The imaging technique the researchers relied on is an improved version of electrical capacitance tomography–or ECT– which measures the human tissue and prosthesis’ electrical properties using safe electrical fields. An algorithm processes the measurement data to allow physicians to reconstruct a predetermined area’s electrical properties to reveal the health of the tissue, bone and prosthesis. Infection causes changes in the field, which can be detected via ECT. Loh and Ph.D. student Sumit Gupta improved the algorithm to make it more accurate.

In addition, Loh and Gupta developed a thin-film sensor that could be sprayed onto a prosthesis to improve the imaging technique’s ability to detect infection or other issues occurring in the tissue or prosthesis.

The film is made of a conductive polymer matrix that is sensitive to pH, as well as carbon nanotubes embedded in the matrix that increase the material’s ability to conduct electricity more sensitively regardless of the pH level. Infections caused by different microorganisms often change the local pH in human cells and affect their ability to conduct electricity.

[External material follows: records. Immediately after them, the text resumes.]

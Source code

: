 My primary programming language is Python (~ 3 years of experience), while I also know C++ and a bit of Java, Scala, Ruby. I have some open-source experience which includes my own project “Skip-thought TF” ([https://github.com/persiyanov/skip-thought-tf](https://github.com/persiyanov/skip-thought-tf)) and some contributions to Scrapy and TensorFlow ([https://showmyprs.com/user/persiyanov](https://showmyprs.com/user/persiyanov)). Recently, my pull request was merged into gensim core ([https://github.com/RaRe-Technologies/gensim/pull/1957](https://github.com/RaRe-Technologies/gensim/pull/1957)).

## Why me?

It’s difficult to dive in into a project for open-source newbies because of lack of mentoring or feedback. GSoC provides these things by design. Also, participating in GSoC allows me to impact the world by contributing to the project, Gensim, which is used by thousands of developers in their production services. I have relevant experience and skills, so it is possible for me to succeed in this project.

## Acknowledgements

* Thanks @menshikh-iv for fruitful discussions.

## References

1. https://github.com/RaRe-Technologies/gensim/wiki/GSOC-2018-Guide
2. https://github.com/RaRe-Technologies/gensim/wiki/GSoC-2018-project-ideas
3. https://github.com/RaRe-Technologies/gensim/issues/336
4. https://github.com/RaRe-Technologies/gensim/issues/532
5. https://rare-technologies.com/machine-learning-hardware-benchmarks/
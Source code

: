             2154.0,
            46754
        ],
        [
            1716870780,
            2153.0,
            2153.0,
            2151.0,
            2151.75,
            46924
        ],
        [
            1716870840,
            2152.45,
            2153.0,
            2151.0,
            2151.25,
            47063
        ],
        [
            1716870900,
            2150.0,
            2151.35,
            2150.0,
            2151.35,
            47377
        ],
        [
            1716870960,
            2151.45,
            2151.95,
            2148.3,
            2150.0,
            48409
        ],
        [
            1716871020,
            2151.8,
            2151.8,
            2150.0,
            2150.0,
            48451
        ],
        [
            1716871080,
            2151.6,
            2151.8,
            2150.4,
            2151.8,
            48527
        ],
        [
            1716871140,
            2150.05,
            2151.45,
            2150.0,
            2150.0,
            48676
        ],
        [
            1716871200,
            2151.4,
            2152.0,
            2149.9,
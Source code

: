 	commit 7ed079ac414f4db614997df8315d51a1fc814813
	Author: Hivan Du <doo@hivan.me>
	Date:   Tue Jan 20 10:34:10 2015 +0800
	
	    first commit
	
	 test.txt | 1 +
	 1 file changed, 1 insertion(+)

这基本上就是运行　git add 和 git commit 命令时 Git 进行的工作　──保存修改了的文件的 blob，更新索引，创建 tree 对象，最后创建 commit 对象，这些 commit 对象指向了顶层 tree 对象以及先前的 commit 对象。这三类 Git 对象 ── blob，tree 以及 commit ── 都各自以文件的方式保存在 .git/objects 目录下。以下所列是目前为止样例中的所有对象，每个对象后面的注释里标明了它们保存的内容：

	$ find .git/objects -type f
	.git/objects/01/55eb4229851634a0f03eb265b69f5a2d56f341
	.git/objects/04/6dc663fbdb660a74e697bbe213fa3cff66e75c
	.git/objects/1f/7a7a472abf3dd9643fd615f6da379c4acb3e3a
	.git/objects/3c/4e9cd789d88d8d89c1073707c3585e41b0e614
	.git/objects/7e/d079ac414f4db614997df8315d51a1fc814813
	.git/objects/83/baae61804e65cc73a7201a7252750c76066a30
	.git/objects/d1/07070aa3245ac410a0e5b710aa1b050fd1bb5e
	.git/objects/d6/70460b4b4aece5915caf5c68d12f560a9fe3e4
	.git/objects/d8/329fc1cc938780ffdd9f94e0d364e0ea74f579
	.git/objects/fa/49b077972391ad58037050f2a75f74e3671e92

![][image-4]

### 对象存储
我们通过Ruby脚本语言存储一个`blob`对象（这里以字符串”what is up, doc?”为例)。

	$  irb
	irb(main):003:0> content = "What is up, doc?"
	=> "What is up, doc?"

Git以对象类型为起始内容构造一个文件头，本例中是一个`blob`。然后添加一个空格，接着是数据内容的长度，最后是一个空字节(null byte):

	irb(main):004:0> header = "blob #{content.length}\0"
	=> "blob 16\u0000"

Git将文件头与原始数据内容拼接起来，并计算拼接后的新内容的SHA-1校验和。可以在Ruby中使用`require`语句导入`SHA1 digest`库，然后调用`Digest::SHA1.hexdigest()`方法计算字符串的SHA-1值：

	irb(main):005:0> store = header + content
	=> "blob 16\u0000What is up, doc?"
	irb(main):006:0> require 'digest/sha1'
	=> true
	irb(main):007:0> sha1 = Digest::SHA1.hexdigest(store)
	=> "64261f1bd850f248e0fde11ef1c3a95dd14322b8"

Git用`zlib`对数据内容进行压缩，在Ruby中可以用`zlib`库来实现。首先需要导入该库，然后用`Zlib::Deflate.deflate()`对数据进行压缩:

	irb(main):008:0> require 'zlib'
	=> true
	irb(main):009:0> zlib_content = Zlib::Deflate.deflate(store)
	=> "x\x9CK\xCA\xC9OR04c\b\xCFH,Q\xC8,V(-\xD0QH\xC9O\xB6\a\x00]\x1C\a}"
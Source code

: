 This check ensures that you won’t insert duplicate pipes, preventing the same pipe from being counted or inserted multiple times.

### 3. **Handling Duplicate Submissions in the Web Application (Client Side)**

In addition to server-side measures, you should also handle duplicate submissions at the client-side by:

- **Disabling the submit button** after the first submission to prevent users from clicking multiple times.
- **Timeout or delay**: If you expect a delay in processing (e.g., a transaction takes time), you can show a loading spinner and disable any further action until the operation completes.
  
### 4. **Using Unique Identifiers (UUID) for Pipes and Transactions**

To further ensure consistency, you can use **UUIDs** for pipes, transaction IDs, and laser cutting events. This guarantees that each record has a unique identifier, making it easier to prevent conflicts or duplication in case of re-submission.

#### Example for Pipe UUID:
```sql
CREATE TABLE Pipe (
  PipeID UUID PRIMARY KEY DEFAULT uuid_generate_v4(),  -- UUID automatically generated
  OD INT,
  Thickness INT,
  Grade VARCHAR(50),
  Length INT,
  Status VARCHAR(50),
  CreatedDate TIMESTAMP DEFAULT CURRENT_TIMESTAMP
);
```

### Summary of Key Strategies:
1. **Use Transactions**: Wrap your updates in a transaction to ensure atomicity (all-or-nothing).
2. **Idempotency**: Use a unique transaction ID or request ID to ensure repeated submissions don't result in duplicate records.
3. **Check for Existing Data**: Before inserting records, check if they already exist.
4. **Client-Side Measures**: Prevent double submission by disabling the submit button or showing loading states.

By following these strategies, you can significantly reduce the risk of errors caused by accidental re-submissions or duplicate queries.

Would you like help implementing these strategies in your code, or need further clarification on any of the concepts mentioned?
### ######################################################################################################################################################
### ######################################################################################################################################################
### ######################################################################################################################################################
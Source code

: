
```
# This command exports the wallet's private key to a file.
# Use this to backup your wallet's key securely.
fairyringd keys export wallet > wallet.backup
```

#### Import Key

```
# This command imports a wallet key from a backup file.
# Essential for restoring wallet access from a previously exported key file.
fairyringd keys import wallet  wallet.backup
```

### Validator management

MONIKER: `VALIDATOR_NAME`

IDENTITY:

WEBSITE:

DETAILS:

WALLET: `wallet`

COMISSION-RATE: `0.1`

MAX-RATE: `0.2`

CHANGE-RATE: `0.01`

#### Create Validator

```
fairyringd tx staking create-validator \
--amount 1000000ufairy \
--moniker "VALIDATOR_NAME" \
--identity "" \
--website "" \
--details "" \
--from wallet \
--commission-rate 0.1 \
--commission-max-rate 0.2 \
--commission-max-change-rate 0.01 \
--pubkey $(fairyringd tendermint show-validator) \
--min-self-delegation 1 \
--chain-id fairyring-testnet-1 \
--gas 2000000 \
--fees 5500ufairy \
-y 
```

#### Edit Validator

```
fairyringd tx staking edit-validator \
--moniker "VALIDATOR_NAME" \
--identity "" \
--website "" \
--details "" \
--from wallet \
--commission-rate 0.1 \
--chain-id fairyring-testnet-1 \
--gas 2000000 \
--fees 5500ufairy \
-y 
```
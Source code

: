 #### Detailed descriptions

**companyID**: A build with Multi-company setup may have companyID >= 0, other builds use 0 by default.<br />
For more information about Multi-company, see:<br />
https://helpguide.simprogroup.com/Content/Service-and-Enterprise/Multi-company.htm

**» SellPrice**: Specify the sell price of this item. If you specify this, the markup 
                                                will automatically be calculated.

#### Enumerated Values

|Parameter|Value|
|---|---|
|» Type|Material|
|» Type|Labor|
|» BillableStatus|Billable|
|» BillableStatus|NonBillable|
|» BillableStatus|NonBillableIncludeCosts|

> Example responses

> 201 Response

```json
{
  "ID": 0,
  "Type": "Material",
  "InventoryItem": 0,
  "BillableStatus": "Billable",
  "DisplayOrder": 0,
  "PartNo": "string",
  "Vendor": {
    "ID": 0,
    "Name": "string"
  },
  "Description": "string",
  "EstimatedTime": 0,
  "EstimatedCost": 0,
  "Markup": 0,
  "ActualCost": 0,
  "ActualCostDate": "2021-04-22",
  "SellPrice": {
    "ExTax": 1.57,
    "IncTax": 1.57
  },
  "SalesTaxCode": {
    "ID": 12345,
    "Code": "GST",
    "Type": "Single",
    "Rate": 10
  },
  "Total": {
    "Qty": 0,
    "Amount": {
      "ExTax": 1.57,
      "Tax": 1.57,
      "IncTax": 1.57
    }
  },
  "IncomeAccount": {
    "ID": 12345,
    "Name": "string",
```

“This is a new modality of sensing that hasn’t been widely used to detect infection before,” Loh said.

To test their system, the researchers spray-coated a plastic rod – as a surrogate of an actual prosthesis – with the thin-film sensor and then exposed it to several solutions that changed its pH. After each exposure to a solution, the researchers used their prototype system to scan the rod to obtain electrical measurements for their ECT algorithm. The method successfully detected the location of the rod and a change in the rod’s electrical properties due to changes in pH.

“The combination of these two techniques makes our method optimal and, potentially, highly sensitive to different complications related to these prostheses and implants,” Loh said.

He envisions multilayered thin-film sensors coated onto prostheses where each layer can detect different signals, such as for monitoring stresses and strains of the actual prosthesis, loosening, infection and pH changes.

Next steps would include refining the measurement setup and to conduct animal testing, which is about three years out, Loh said.